A FIFA advisory panel is pressing ahead to draft reforms of the scandal-shaken world soccer body despite the suspension of FIFA president Sepp Blatter and other senior officials amid corruption investigations, the panel’s head said.
“This has no influence on the reform process itself because our work continues,” FIFA Reform Committee chairman Francois Carrard told Swiss SRF radio in an interview aired yesterday.
He said the committee’s efforts were independent of the people in charge at FIFA, whose leadership is in disarray after Blatter and UEFA president Michel Platini, a FIFA vice president, were both suspended for 90 days by FIFA’s ethics committee this week.
Both deny any wrongdoing and have filed appeals to try to reverse the provisional bans this week.
Former International Olympic Committee director-general Carrard heads the reform committee that FIFA’s executive committee set up in July. The executive committee is supposed to review its ideas before they go before a members’ congress scheduled for Feb. 26th.
Carrard gave no details of what his group was considering. It remains unclear if his panel is to incorporate radical reforms proposed last month by FIFA Audit and Compliance Committee chairman Domenico Scala.
Scala’s radical overhaul plan, launched after seven soccer officials were arrested in Zurich, Switzerland, in May on US warrants, calls for 12-year term limits for elected FIFA officials, full disclosure of top officials’ financial compensation and more detailed integrity checks on members of committees.
It also includes replacing the powerful executive committee with a governing council elected by congress, and a management committee to handle the day-to-day affairs of the organization.
Carrard’s group is made up of representatives of FIFA’s six continental confederations — the very ones who could see their powers reduced under Scala’s reform plan.

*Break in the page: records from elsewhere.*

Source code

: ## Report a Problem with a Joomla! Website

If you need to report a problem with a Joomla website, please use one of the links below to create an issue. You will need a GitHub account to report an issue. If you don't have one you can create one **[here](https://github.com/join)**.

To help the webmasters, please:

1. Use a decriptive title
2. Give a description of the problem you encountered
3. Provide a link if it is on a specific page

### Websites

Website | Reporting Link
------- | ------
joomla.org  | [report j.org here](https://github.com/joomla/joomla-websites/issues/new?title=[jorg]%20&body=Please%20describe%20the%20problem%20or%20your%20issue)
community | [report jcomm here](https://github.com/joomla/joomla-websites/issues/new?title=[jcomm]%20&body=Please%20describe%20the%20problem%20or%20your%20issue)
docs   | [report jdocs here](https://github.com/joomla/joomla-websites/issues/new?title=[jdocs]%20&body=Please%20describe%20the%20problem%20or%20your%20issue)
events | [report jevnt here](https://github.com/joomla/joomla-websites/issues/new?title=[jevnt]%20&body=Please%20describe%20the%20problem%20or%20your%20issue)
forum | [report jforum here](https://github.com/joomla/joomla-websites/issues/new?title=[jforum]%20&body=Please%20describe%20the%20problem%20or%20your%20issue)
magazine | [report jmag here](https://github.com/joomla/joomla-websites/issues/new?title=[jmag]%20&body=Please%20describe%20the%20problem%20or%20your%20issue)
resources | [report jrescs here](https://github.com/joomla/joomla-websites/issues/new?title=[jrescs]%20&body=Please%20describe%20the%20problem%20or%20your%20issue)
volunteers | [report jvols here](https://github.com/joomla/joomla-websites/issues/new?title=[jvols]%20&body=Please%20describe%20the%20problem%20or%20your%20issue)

Asked what chances of success he saw for reforms at FIFA, Carrard said: “I am cautious. As a lawyer I have won many trials I should have lost, and sometimes lost what I should have won.”
The South American Football Confederation (CONMEBOL) said the integrity of the FIFA presidential election has been jeopardized after the suspension of contender Platini.
Platini’s ban was imposed on Thursday after a payment he received from FIFA became embroiled in a Swiss criminal investigation. Although Platini’s ban expires before the presidential election, he is unlikely to now pass FIFA integrity checks after the Oct. 26 deadline for the submission of candidacies.
CONMEBOL has joined Platini’s UEFA in backing the former France captain, who had been considered the election front-runner.
CONMEBOL said: “Platini has not been found guilty of any charge. Therefore, the provisional ban jeopardizes the integrity of the electoral process to the FIFA presidency.”